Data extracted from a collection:
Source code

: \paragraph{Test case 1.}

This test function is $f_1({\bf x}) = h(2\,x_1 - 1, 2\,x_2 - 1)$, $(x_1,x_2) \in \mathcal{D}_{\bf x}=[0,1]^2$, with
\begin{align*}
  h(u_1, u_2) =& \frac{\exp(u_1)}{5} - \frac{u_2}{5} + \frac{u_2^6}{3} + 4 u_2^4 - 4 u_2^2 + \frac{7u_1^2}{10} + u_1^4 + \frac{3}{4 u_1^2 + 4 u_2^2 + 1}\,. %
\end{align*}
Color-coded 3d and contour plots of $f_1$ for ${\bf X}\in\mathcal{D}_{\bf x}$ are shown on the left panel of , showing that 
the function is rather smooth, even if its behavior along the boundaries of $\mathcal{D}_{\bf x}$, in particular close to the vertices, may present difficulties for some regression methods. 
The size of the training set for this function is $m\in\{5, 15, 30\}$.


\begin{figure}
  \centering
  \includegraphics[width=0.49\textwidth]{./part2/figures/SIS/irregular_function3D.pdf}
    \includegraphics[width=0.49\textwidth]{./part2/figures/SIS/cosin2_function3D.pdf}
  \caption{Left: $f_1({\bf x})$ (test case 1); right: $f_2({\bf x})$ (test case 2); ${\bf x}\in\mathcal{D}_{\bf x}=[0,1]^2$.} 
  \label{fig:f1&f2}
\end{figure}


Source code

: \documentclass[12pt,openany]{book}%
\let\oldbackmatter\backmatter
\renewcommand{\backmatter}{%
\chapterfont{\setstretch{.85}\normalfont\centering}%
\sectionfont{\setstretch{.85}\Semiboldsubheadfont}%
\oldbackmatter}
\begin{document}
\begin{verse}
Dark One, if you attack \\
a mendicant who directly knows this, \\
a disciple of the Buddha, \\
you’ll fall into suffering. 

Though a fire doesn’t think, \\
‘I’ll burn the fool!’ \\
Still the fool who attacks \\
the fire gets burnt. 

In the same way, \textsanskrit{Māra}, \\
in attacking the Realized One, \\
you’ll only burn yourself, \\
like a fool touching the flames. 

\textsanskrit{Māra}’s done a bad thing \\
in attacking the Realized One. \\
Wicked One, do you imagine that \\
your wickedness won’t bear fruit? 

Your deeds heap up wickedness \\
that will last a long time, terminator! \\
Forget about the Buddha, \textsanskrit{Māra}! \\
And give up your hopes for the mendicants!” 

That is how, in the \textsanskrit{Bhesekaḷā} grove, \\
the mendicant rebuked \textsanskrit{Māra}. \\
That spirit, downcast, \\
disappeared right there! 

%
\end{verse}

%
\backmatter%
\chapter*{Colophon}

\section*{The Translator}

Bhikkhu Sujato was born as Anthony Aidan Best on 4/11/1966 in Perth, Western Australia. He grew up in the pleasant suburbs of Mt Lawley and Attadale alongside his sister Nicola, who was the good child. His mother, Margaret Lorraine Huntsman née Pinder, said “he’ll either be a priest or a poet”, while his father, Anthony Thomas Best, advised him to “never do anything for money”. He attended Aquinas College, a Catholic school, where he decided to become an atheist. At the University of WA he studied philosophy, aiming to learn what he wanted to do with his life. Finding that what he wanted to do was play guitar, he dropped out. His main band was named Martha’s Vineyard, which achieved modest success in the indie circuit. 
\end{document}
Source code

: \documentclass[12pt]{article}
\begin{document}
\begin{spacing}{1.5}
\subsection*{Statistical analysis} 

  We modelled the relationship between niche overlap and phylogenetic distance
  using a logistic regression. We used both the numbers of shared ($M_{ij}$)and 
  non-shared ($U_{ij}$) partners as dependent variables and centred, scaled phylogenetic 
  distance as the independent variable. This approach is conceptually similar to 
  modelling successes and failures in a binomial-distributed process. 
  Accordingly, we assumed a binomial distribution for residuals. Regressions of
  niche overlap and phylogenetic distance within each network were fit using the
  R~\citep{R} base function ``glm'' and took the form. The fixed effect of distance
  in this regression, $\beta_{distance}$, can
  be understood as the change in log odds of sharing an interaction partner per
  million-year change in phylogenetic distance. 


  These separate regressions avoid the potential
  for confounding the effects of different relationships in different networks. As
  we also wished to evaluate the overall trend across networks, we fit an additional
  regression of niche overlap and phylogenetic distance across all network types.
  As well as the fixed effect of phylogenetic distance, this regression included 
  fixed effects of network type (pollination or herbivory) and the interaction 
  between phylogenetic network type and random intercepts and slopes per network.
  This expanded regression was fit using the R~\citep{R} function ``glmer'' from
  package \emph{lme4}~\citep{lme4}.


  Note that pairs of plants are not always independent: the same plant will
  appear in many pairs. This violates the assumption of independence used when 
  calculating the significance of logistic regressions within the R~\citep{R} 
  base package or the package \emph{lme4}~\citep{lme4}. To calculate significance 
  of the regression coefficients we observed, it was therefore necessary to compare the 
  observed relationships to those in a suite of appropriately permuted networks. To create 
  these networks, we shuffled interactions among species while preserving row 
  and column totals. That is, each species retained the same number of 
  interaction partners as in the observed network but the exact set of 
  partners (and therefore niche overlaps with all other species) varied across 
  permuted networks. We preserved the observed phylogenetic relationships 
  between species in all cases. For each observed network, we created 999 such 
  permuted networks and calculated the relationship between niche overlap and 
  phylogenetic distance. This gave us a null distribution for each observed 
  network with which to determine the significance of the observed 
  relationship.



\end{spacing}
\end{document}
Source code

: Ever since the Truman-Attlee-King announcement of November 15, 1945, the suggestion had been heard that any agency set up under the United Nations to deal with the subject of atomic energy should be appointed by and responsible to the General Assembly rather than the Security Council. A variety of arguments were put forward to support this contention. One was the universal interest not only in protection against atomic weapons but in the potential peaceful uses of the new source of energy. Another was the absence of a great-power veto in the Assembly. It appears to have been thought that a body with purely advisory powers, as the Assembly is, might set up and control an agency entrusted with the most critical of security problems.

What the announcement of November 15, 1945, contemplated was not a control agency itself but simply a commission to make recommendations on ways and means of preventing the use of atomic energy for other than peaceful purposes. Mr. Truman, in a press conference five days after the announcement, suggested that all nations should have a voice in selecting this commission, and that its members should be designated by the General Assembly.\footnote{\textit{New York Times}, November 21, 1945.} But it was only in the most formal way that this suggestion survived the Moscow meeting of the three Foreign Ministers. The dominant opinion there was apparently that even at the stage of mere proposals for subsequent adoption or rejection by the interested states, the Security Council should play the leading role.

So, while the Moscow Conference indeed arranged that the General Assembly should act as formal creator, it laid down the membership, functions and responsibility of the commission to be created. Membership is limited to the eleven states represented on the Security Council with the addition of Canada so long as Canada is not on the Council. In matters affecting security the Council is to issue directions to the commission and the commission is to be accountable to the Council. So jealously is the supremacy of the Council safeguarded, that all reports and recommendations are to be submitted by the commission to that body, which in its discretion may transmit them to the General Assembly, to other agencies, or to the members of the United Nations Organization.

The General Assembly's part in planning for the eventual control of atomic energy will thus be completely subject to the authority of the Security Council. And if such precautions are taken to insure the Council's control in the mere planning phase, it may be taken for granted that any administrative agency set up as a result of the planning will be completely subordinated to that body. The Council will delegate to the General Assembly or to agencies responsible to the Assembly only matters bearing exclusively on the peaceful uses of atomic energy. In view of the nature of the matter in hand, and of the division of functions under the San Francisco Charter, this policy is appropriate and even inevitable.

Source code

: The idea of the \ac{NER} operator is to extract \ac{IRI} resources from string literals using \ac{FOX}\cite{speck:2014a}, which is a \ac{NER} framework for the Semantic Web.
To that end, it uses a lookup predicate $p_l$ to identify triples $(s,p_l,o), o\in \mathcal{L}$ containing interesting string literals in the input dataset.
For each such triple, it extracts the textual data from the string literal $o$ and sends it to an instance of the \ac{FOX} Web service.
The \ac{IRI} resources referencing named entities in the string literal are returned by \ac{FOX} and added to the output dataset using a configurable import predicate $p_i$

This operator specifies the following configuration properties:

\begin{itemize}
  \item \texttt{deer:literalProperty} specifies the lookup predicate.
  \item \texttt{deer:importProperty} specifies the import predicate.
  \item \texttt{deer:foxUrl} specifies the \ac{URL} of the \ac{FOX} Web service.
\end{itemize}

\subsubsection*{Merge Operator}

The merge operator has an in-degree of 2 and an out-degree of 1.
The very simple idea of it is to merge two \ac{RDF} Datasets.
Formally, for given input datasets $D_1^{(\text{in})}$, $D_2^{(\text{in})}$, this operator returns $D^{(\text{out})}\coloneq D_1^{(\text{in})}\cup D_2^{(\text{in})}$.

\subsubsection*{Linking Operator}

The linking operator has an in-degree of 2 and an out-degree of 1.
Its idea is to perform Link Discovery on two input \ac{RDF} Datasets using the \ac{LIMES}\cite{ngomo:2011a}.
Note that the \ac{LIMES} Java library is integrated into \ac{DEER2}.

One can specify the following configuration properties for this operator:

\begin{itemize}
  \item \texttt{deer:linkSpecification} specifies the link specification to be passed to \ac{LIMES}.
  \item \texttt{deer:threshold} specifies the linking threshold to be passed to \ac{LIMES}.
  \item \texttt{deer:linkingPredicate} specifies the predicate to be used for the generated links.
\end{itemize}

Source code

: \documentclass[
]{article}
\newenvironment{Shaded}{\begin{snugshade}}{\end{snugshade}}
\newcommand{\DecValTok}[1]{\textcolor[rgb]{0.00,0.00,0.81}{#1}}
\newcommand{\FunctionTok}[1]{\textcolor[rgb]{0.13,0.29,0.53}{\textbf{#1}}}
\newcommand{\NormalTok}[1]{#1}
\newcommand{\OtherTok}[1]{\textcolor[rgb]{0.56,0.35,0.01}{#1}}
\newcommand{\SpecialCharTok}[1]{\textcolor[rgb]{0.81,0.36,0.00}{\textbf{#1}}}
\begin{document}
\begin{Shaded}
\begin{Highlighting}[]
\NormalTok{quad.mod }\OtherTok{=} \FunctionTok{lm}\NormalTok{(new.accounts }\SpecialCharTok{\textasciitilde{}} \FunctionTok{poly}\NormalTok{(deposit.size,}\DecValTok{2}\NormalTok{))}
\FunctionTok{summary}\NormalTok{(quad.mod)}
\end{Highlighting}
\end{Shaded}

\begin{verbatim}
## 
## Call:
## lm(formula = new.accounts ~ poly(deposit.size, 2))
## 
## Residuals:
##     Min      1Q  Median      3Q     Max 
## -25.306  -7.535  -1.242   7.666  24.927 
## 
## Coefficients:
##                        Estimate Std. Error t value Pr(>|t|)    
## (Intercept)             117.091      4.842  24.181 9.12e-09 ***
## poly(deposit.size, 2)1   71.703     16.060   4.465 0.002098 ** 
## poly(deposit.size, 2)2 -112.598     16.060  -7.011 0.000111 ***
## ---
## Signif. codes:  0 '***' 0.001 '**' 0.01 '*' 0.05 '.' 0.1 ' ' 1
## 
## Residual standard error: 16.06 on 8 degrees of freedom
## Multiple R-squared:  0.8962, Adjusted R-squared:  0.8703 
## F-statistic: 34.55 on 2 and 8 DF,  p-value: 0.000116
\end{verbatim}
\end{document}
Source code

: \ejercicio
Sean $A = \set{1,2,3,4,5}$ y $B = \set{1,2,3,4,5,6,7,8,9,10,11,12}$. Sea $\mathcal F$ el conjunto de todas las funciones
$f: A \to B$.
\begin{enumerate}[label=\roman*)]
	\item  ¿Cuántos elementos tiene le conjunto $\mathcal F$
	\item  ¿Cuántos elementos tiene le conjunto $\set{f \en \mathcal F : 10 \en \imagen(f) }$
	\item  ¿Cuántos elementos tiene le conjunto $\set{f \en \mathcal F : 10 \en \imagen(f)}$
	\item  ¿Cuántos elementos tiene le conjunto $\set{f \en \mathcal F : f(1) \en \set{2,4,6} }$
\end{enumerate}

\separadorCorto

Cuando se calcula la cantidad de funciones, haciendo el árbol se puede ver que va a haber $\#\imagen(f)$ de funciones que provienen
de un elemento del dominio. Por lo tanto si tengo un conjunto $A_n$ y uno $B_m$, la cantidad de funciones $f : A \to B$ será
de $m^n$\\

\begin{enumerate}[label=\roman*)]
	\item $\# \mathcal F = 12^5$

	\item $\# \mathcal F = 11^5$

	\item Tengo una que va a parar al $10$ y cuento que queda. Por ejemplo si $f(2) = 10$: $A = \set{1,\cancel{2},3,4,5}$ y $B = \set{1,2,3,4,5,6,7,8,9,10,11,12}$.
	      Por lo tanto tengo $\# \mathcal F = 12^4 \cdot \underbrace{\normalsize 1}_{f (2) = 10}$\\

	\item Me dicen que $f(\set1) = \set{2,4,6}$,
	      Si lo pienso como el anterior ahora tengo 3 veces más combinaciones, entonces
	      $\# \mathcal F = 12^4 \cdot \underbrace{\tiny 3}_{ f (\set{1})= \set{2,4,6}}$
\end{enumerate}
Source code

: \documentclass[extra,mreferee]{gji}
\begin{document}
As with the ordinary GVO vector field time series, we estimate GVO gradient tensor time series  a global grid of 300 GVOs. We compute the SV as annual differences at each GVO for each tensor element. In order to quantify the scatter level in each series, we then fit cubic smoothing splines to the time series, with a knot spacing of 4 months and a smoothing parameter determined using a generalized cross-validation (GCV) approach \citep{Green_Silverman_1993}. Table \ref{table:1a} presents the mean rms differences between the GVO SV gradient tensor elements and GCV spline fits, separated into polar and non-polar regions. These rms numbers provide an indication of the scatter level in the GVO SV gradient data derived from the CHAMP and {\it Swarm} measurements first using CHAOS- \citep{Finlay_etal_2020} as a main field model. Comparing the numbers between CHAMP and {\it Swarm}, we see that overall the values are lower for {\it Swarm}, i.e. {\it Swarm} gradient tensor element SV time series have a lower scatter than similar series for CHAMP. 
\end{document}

■ The task
Return every line of the data above in which "deposit" appears.

■ Written answer
\NormalTok{quad.mod }\OtherTok{=} \FunctionTok{lm}\NormalTok{(new.accounts }\SpecialCharTok{\textasciitilde{}} \FunctionTok{poly}\NormalTok{(deposit.size,}\DecValTok{2}\NormalTok{))}
## lm(formula = new.accounts ~ poly(deposit.size, 2))
## poly(deposit.size, 2)1   71.703     16.060   4.465 0.002098 ** 
## poly(deposit.size, 2)2 -112.598     16.060  -7.011 0.000111 ***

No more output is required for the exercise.